Data shown Start Marker

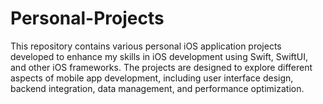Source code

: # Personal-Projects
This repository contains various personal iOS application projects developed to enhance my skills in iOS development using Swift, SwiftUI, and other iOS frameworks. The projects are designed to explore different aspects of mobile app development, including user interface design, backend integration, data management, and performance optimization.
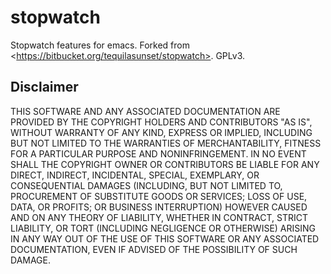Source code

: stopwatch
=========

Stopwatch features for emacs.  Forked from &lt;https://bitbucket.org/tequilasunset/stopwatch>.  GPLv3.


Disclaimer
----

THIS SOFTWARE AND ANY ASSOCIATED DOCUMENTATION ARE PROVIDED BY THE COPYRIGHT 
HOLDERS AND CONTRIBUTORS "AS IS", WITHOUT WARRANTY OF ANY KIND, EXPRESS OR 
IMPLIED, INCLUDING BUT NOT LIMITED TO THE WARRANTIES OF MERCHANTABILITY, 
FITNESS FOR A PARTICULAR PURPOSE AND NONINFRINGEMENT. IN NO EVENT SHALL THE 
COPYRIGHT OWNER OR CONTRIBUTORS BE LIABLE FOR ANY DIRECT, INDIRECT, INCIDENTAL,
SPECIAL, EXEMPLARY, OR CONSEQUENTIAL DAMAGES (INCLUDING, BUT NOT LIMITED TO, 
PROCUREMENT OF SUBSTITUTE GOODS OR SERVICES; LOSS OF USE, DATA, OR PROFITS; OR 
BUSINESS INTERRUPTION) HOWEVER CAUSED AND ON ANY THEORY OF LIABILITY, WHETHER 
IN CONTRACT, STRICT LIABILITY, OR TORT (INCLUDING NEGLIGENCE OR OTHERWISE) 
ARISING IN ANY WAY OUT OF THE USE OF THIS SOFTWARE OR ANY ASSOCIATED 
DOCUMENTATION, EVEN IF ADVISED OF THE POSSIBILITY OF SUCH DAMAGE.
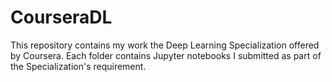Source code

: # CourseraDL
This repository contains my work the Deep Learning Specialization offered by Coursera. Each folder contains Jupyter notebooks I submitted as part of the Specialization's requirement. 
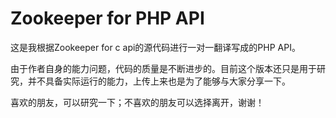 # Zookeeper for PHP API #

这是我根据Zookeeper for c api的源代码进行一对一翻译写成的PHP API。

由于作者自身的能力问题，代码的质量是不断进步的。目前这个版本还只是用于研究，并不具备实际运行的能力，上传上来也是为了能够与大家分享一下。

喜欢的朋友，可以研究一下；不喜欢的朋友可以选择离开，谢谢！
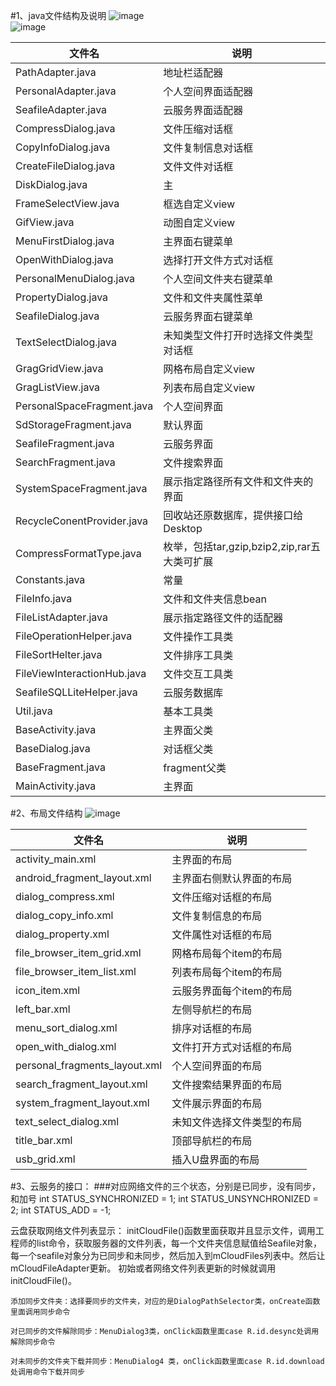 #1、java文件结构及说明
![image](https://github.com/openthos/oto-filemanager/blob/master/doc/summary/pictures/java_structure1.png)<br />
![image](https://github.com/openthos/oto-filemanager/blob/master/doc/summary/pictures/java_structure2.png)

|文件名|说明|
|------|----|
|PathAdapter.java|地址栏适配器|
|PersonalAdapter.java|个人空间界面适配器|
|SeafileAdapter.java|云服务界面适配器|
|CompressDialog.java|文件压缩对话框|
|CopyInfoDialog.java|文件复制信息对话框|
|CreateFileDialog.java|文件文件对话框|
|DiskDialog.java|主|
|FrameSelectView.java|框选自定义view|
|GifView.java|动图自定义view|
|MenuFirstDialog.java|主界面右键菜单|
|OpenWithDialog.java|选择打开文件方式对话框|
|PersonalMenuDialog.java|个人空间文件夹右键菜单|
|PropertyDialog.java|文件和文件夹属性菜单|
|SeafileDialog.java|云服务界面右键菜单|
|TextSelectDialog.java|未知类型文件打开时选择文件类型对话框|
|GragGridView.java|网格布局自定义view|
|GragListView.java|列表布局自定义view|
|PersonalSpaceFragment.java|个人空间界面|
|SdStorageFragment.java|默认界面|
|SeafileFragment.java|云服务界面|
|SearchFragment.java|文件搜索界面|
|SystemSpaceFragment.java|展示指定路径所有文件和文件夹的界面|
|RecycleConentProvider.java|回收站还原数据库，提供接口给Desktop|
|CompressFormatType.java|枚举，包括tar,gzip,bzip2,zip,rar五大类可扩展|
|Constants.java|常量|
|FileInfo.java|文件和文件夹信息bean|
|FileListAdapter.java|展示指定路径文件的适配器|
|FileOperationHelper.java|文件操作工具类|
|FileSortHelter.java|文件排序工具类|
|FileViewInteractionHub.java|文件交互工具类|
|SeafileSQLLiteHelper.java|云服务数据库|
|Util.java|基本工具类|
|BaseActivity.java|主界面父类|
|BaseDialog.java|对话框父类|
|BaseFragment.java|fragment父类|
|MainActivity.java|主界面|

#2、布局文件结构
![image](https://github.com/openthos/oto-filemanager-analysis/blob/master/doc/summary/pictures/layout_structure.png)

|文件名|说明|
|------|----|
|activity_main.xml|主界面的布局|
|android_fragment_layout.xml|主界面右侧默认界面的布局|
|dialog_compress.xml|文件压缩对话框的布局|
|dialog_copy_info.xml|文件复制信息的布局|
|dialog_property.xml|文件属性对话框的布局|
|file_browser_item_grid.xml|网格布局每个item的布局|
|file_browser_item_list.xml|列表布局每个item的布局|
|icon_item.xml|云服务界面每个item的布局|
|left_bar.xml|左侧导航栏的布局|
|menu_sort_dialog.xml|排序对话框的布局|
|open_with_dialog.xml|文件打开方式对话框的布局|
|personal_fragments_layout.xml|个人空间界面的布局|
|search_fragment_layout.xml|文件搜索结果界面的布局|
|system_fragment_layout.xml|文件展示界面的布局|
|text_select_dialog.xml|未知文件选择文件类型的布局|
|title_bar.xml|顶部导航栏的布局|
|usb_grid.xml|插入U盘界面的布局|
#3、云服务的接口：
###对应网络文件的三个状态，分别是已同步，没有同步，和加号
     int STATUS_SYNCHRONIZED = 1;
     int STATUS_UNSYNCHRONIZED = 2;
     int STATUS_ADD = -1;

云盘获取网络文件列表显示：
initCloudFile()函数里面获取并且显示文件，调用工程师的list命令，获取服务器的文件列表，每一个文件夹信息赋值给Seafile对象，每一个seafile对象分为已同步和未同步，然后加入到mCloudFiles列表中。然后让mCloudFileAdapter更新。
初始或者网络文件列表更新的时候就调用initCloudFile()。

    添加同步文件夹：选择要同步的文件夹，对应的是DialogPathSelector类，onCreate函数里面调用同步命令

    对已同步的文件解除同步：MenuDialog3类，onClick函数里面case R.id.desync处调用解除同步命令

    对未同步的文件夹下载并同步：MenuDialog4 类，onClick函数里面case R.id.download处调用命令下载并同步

Data shown End Marker

> **What needs to be done**
Retype the entries exactly, skipping every picture.

> **Response below**
Source code

: # Personal-Projects
This repository contains various personal iOS application projects developed to enhance my skills in iOS development using Swift, SwiftUI, and other iOS frameworks. The projects are designed to explore different aspects of mobile app development, including user interface design, backend integration, data management, and performance optimization.
Source code

: stopwatch
=========

Stopwatch features for emacs.  Forked from &lt;https://bitbucket.org/tequilasunset/stopwatch>.  GPLv3.


Disclaimer
----

THIS SOFTWARE AND ANY ASSOCIATED DOCUMENTATION ARE PROVIDED BY THE COPYRIGHT 
HOLDERS AND CONTRIBUTORS "AS IS", WITHOUT WARRANTY OF ANY KIND, EXPRESS OR 
IMPLIED, INCLUDING BUT NOT LIMITED TO THE WARRANTIES OF MERCHANTABILITY, 
FITNESS FOR A PARTICULAR PURPOSE AND NONINFRINGEMENT. IN NO EVENT SHALL THE 
COPYRIGHT OWNER OR CONTRIBUTORS BE LIABLE FOR ANY DIRECT, INDIRECT, INCIDENTAL,
SPECIAL, EXEMPLARY, OR CONSEQUENTIAL DAMAGES (INCLUDING, BUT NOT LIMITED TO, 
PROCUREMENT OF SUBSTITUTE GOODS OR SERVICES; LOSS OF USE, DATA, OR PROFITS; OR 
BUSINESS INTERRUPTION) HOWEVER CAUSED AND ON ANY THEORY OF LIABILITY, WHETHER 
IN CONTRACT, STRICT LIABILITY, OR TORT (INCLUDING NEGLIGENCE OR OTHERWISE) 
ARISING IN ANY WAY OUT OF THE USE OF THIS SOFTWARE OR ANY ASSOCIATED 
DOCUMENTATION, EVEN IF ADVISED OF THE POSSIBILITY OF SUCH DAMAGE.
Source code

: # CourseraDL
This repository contains my work the Deep Learning Specialization offered by Coursera. Each folder contains Jupyter notebooks I submitted as part of the Specialization's requirement. 
 # Zookeeper for PHP API #

这是我根据Zookeeper for c api的源代码进行一对一翻译写成的PHP API。

由于作者自身的能力问题，代码的质量是不断进步的。目前这个版本还只是用于研究，并不具备实际运行的能力，上传上来也是为了能够与大家分享一下。

喜欢的朋友，可以研究一下；不喜欢的朋友可以选择离开，谢谢！
 #1、java文件结构及说明
![image](https://github.com/openthos/oto-filemanager/blob/master/doc/summary/pictures/java_structure1.png)<br />
![image](https://github.com/openthos/oto-filemanager/blob/master/doc/summary/pictures/java_structure2.png)

|文件名|说明|
|------|----|
|PathAdapter.java|地址栏适配器|
|PersonalAdapter.java|个人空间界面适配器|
|SeafileAdapter.java|云服务界面适配器|
|CompressDialog.java|文件压缩对话框|
|CopyInfoDialog.java|文件复制信息对话框|
|CreateFileDialog.java|文件文件对话框|
|DiskDialog.java|主|
|FrameSelectView.java|框选自定义view|
|GifView.java|动图自定义view|
|MenuFirstDialog.java|主界面右键菜单|
|OpenWithDialog.java|选择打开文件方式对话框|
|PersonalMenuDialog.java|个人空间文件夹右键菜单|
|PropertyDialog.java|文件和文件夹属性菜单|
|SeafileDialog.java|云服务界面右键菜单|
|TextSelectDialog.java|未知类型文件打开时选择文件类型对话框|
|GragGridView.java|网格布局自定义view|
|GragListView.java|列表布局自定义view|
|PersonalSpaceFragment.java|个人空间界面|
|SdStorageFragment.java|默认界面|
|SeafileFragment.java|云服务界面|
|SearchFragment.java|文件搜索界面|
|SystemSpaceFragment.java|展示指定路径所有文件和文件夹的界面|
|RecycleConentProvider.java|回收站还原数据库，提供接口给Desktop|
|CompressFormatType.java|枚举，包括tar,gzip,bzip2,zip,rar五大类可扩展|
|Constants.java|常量|
|FileInfo.java|文件和文件夹信息bean|
|FileListAdapter.java|展示指定路径文件的适配器|
|FileOperationHelper.java|文件操作工具类|
|FileSortHelter.java|文件排序工具类|
|FileViewInteractionHub.java|文件交互工具类|
|SeafileSQLLiteHelper.java|云服务数据库|
|Util.java|基本工具类|
|BaseActivity.java|主界面父类|
|BaseDialog.java|对话框父类|
|BaseFragment.java|fragment父类|
|MainActivity.java|主界面|

#2、布局文件结构
![image](https://github.com/openthos/oto-filemanager-analysis/blob/master/doc/summary/pictures/layout_structure.png)

|文件名|说明|
|------|----|
|activity_main.xml|主界面的布局|
|android_fragment_layout.xml|主界面右侧默认界面的布局|
|dialog_compress.xml|文件压缩对话框的布局|
|dialog_copy_info.xml|文件复制信息的布局|
|dialog_property.xml|文件属性对话框的布局|
|file_browser_item_grid.xml|网格布局每个item的布局|
|file_browser_item_list.xml|列表布局每个item的布局|
|icon_item.xml|云服务界面每个item的布局|
|left_bar.xml|左侧导航栏的布局|
|menu_sort_dialog.xml|排序对话框的布局|
|open_with_dialog.xml|文件打开方式对话框的布局|
|personal_fragments_layout.xml|个人空间界面的布局|
|search_fragment_layout.xml|文件搜索结果界面的布局|
|system_fragment_layout.xml|文件展示界面的布局|
|text_select_dialog.xml|未知文件选择文件类型的布局|
|title_bar.xml|顶部导航栏的布局|
|usb_grid.xml|插入U盘界面的布局|
#3、云服务的接口：
###对应网络文件的三个状态，分别是已同步，没有同步，和加号
     int STATUS_SYNCHRONIZED = 1;
     int STATUS_UNSYNCHRONIZED = 2;
     int STATUS_ADD = -1;

云盘获取网络文件列表显示：
initCloudFile()函数里面获取并且显示文件，调用工程师的list命令，获取服务器的文件列表，每一个文件夹信息赋值给Seafile对象，每一个seafile对象分为已同步和未同步，然后加入到mCloudFiles列表中。然后让mCloudFileAdapter更新。
初始或者网络文件列表更新的时候就调用initCloudFile()。

    添加同步文件夹：选择要同步的文件夹，对应的是DialogPathSelector类，onCreate函数里面调用同步命令

    对已同步的文件解除同步：MenuDialog3类，onClick函数里面case R.id.desync处调用解除同步命令

    对未同步的文件夹下载并同步：MenuDialog4 类，onClick函数里面case R.id.download处调用命令下载并同步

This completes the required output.